This recipe follows the Chocolate Mint Brownie Cookie Recipe but substitutes crushed Butterfingers in place of the Andes Mints. It was so good I thought I would share it as a separate recipe.
- 1/2 stick unsalted butter, cut into pieces
- 1 cup semi-sweet chocolate chips
- 1 cup sugar
- 1/4 tsp salt
- 1/2 tsp vanilla extract
- 2 eggs
- 1/3 cup + 1 tbsp all purpose flour
- 1/8 tsp baking soda
- 2 cups chopped Butterfingers candy bars (7.8 oz - 2 of the 6 packs you find on the candy aisle worked perfectly) (food processor or bag and hammer method work to obtain the chopped pieces)
- Preheat oven to 350F degrees. Line cookie sheets with parchment paper/baking sheets
- Place butter and chocolate chips in glass microwave safe bowl/measuring cup.
- Microwave for 1 minute 30 seconds, stir, then microwave an additional 15 to 20 seconds if needed until the mixture is melted and smooth. (or if you want to go old school, you can use the double boiler method to melt the chocolate and butter)
- Stir in sugar, salt and vanilla into the chocolate mixture.
- Add 1 egg, stir in completely, then add the 2nd egg and stir in completely.
- In a small bowl, whisk together the flour and baking soda.

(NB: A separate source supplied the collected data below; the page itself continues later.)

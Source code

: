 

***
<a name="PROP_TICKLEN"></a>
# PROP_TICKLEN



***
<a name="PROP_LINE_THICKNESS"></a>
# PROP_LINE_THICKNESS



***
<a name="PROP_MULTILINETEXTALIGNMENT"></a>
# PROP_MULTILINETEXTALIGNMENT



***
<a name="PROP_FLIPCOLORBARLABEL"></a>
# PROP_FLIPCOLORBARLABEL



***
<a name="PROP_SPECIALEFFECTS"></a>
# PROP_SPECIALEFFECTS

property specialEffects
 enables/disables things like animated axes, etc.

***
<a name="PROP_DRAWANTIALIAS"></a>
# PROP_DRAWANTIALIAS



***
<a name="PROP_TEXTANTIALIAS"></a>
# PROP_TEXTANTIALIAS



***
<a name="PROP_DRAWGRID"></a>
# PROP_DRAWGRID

Blend flour mixture in the chocolate mixture.
- Stir vigorously (or use the hand mixer on low) for 2-3 minutes until thick, glossy, and smooth.
- Once batter has cooled, stir in the Butterfingers.
- Drop heaping tablespoonfuls of batter onto cookie sheets, leaving 2 inches between cookies.
- Bake for 10-12 minutes, until they look crackled but still soft and gooey.
- Transfer onto cooling rack after they have sat on cookie sheet for a few minutes to finish cooling.